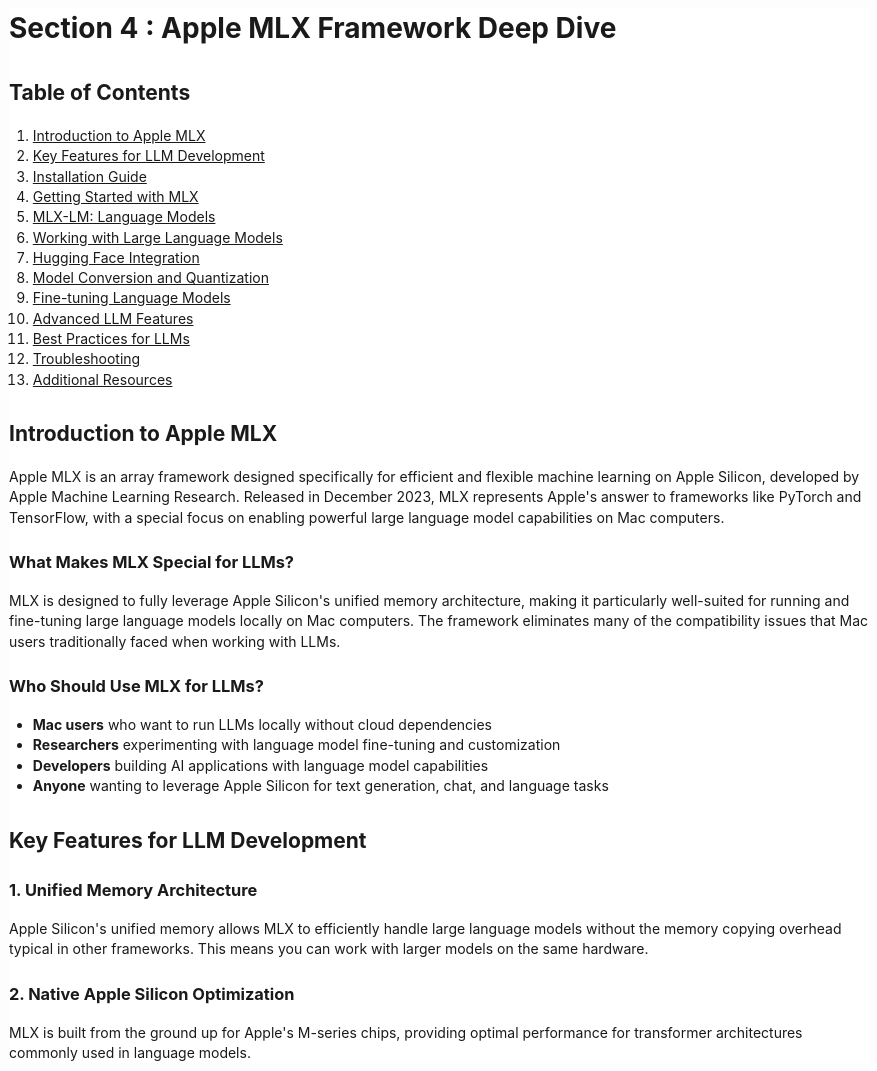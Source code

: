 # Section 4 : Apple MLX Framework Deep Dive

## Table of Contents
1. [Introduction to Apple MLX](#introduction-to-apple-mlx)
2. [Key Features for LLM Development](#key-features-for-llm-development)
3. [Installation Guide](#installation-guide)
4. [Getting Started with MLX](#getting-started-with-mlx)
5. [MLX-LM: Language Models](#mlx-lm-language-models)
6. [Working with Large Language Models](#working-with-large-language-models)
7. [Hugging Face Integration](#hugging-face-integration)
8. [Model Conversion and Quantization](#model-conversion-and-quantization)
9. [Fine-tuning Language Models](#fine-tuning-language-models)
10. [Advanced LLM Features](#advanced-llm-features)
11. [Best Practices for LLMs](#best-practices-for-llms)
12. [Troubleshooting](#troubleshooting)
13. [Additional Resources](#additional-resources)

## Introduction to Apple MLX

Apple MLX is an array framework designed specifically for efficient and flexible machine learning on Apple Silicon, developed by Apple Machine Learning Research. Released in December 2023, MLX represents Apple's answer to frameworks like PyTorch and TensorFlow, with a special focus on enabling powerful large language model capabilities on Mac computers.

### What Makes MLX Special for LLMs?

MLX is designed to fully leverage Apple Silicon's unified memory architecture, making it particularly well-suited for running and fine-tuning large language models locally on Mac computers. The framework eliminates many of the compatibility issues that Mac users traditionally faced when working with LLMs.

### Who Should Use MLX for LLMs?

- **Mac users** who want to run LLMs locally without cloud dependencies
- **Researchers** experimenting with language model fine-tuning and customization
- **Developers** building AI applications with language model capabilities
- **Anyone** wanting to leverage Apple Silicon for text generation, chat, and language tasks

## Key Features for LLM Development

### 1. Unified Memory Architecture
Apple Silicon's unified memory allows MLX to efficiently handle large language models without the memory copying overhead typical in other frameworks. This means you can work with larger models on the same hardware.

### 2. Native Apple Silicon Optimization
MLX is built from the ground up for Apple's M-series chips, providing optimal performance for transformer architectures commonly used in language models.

.....

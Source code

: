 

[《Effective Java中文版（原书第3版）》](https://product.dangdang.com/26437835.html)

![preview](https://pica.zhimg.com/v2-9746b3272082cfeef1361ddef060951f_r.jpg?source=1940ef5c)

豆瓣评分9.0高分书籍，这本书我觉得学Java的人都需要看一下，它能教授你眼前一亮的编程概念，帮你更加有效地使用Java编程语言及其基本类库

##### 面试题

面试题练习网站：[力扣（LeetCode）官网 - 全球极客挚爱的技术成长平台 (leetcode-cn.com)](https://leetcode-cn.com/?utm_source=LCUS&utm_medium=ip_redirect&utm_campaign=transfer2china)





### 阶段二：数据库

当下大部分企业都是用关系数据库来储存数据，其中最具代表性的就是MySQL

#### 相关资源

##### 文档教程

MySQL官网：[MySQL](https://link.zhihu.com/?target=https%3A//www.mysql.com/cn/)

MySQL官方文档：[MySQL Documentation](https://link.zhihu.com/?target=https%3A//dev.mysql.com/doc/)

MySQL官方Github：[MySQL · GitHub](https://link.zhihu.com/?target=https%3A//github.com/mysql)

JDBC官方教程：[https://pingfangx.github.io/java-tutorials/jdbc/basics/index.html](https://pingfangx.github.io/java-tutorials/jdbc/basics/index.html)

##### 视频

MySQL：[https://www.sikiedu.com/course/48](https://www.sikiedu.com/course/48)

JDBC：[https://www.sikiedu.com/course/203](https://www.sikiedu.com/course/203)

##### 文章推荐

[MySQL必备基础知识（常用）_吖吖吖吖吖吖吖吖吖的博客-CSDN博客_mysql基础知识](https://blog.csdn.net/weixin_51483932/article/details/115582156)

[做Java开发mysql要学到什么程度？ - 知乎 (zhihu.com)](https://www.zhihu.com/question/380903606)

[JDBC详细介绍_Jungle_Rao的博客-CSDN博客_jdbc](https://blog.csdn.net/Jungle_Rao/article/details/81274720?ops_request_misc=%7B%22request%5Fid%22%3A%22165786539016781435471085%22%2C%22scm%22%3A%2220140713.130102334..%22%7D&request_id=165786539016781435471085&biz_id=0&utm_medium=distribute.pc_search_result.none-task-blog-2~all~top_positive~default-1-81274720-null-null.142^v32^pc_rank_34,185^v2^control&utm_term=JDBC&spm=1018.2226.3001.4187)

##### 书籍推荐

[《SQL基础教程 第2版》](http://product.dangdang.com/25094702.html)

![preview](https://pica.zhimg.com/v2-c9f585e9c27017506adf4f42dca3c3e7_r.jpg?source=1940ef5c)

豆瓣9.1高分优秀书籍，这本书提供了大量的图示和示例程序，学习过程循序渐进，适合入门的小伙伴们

.....

→ TASK: Using the material above, find each line that holds "link" and copy that line.

→ RESULT OF THE EXERCISE:
MySQL官网：[MySQL](https://link.zhihu.com/?target=https%3A//www.mysql.com/cn/)
MySQL官方文档：[MySQL Documentation](https://link.zhihu.com/?target=https%3A//dev.mysql.com/doc/)
MySQL官方Github：[MySQL · GitHub](https://link.zhihu.com/?target=https%3A//github.com/mysql)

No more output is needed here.